Motivation and Affectivity

Unlike animals that are being predominantly reactive acting instinctively, the man is a being par excellence active, intervening on the environment in which lives through the experience, capacity forecasting and planning, and especially under the impulse of its multiple needs continue amplification.
Human relationships with the environment, in the complex process of adaptation, are due to his cognitive abilities (perception, representation, thinking, memory, imagination), but also to his setting functions.
Between processes in an adjustment of human activity, will have a supreme position, but should not be minimized the importance of motivation and emotionality, the two basic components , fundamental for all human actions.
Motivation is defined as the phenomenon of mental set that consists of all domestic needs (arising as a result of energy imbalances) which supports and triggers human activity.
Affectivity is the set that reflects the relationships between subject and object in the form of subjective experience, that results from satisfying or unsatisfying a necessity.

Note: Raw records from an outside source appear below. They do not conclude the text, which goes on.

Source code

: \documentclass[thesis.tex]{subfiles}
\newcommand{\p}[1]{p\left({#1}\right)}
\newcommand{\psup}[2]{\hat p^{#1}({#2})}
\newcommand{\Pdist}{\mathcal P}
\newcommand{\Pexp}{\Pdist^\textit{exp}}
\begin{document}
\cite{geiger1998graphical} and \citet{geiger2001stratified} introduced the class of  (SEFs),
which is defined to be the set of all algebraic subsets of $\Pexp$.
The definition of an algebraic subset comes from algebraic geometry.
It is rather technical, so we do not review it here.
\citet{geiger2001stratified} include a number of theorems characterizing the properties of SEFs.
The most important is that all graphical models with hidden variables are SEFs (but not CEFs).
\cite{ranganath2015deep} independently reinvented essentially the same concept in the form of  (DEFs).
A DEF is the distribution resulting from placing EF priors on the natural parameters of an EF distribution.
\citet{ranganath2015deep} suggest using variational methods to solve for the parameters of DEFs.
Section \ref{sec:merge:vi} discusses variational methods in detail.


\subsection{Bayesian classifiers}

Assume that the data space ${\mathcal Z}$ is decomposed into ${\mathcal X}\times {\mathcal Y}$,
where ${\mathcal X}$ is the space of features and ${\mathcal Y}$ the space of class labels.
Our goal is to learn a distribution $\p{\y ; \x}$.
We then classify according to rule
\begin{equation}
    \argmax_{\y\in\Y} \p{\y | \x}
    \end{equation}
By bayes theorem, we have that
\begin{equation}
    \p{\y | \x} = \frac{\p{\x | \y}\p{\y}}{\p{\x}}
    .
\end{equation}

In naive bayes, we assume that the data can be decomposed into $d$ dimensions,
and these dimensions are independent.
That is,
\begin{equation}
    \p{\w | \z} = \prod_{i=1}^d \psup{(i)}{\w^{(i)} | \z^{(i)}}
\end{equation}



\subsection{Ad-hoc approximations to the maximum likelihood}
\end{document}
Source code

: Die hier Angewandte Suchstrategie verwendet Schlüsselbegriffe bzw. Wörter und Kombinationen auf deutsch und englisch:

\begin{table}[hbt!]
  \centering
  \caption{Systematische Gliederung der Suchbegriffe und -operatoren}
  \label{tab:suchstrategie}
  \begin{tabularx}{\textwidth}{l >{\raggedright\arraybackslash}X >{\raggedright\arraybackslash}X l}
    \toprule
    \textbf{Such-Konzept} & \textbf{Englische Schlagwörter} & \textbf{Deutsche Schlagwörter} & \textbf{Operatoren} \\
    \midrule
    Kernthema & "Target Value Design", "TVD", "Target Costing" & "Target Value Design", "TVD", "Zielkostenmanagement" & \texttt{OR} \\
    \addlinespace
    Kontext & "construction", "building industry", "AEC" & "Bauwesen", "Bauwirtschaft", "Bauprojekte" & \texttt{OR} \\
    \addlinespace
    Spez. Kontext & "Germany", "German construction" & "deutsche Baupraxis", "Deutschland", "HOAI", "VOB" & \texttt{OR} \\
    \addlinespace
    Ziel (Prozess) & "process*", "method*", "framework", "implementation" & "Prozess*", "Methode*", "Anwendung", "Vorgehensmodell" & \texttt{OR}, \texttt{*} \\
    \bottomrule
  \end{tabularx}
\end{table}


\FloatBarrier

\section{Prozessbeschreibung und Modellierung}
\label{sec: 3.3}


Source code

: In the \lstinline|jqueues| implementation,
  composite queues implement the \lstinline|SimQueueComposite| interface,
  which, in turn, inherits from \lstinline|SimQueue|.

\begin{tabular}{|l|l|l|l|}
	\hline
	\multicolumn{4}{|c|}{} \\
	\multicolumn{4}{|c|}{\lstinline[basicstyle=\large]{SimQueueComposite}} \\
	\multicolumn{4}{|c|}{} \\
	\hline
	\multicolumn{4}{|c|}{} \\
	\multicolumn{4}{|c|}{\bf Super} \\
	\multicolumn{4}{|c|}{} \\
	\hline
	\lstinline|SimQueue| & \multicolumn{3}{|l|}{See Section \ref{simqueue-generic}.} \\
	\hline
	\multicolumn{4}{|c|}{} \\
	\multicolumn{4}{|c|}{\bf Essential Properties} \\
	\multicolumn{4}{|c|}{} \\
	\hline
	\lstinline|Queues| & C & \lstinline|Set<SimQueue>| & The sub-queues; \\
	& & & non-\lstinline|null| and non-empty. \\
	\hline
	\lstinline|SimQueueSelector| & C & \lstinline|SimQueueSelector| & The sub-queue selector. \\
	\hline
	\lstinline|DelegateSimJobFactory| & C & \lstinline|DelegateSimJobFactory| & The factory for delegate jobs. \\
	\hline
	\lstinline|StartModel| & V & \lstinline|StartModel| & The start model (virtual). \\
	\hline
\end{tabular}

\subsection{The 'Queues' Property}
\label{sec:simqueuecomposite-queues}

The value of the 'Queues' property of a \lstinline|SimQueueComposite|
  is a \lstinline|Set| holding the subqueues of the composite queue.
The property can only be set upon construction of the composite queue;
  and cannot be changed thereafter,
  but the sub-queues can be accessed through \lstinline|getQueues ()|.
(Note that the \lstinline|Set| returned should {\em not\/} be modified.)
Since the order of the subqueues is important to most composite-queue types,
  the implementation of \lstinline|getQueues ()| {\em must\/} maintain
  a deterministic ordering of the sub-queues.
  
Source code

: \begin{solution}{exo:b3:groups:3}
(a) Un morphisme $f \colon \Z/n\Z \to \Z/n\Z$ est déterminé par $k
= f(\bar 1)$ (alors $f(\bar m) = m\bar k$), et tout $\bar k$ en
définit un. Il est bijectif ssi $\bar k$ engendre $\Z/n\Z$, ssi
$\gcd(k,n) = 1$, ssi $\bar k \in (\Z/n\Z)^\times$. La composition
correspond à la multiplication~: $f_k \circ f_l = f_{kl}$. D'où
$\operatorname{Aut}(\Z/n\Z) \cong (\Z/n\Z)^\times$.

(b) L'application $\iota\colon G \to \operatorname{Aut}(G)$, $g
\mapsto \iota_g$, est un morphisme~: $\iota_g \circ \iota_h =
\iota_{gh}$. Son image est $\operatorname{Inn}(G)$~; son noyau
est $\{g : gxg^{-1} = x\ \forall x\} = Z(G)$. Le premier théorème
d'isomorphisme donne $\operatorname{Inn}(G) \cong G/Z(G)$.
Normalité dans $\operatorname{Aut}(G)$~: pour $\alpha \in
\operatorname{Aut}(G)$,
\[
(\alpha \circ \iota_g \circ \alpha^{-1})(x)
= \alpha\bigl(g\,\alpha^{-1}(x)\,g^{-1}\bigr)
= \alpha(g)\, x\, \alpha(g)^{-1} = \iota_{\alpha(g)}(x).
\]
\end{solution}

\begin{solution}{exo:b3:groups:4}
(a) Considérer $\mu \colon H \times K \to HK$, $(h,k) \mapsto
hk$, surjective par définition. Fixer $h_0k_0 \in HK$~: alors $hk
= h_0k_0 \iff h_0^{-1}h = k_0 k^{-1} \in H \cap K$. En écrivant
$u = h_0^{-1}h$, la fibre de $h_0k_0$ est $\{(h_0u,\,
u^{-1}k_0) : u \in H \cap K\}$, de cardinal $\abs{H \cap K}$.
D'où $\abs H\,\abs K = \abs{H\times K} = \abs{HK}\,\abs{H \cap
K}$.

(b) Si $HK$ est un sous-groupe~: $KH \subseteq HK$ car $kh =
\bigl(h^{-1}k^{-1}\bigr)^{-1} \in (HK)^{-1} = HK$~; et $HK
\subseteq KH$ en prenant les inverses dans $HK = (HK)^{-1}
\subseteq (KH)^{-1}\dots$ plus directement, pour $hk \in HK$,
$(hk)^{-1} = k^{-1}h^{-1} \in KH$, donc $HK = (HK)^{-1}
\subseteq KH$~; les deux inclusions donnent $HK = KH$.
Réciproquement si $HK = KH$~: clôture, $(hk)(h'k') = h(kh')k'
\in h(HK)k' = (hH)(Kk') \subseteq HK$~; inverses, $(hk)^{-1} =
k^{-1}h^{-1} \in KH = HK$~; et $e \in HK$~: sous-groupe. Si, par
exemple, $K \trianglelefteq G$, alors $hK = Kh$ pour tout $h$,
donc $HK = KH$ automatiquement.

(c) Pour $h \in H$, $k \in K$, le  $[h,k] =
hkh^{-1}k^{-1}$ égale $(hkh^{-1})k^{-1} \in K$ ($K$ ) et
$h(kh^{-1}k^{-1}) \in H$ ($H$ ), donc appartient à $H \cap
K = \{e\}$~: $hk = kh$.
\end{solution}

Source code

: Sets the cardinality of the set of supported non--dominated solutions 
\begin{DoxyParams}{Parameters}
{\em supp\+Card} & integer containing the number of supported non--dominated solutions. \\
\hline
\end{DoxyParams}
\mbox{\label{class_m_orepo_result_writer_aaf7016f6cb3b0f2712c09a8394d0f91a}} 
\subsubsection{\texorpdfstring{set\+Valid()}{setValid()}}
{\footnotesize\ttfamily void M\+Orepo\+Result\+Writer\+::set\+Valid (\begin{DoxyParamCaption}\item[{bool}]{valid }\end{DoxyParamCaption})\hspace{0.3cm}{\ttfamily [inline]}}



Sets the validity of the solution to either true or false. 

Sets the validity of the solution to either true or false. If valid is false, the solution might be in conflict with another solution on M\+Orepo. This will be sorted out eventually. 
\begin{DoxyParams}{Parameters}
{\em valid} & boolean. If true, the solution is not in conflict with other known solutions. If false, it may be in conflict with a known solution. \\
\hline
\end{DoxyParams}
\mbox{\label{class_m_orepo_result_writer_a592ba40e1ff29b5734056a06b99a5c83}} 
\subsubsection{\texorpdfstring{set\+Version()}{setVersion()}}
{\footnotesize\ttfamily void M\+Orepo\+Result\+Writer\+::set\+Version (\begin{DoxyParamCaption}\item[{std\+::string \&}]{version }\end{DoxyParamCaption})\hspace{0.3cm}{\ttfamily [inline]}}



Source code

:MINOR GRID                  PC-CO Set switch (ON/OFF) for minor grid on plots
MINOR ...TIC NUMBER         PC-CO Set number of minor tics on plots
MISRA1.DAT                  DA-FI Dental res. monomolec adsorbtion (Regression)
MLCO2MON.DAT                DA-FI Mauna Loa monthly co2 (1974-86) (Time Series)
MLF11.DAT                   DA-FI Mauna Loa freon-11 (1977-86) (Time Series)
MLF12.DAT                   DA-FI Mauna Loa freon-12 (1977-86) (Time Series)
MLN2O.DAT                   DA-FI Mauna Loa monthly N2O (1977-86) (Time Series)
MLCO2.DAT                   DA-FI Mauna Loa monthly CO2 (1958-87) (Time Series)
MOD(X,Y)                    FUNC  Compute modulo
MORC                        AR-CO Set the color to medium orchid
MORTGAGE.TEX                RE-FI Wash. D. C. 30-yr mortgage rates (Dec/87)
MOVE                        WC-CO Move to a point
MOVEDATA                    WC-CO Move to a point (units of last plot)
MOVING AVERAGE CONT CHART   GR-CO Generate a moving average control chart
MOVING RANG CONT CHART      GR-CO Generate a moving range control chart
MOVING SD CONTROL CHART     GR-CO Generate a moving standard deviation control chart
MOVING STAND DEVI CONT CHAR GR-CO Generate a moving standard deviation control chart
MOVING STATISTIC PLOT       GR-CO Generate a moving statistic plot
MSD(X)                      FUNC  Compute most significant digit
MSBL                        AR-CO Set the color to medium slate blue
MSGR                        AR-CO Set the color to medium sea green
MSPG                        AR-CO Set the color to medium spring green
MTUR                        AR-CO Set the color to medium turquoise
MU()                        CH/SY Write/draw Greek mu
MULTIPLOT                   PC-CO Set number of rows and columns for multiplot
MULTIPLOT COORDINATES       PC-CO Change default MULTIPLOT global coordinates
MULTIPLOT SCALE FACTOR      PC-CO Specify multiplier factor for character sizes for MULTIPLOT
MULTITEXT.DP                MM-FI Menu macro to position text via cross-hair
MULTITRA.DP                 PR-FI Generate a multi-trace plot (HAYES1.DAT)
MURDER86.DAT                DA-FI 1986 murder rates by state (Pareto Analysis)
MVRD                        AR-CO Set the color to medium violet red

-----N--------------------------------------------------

So, if motivation can be considered the engine of our mental life, affectivity constitute its energetic support , an echo or resonance in a subject of acting stimuli from the outside or inside, depending on the individual's internal state at a time. Affectivity reflects the relationship between the subject and the object, which justifies why the same object causes different emotional experience.
As an entity in the same time biological, psychological and social man is normally characterized by a multitude of necessity, reasons, interests, beliefs, but that may not meet the full and immediate, which cause them a diversity of emotional experience simpler or more complex, positive or negative.
Motivation and emotionality, which have an inborn base , evolve from simple forms to more complex forms and vary under the influence of environmental conditions. To organic and biological needs, gradually add the security, affiliation, self accomplishment and esteem needs as the pyramid needs created by the American psychologist Abraham Maslow shows.
All these types of needs may signal at a time, a state of saturation or supra saturation, which causes different emotional experience: either dissatisfaction, inconvenience, or delight, pleasure.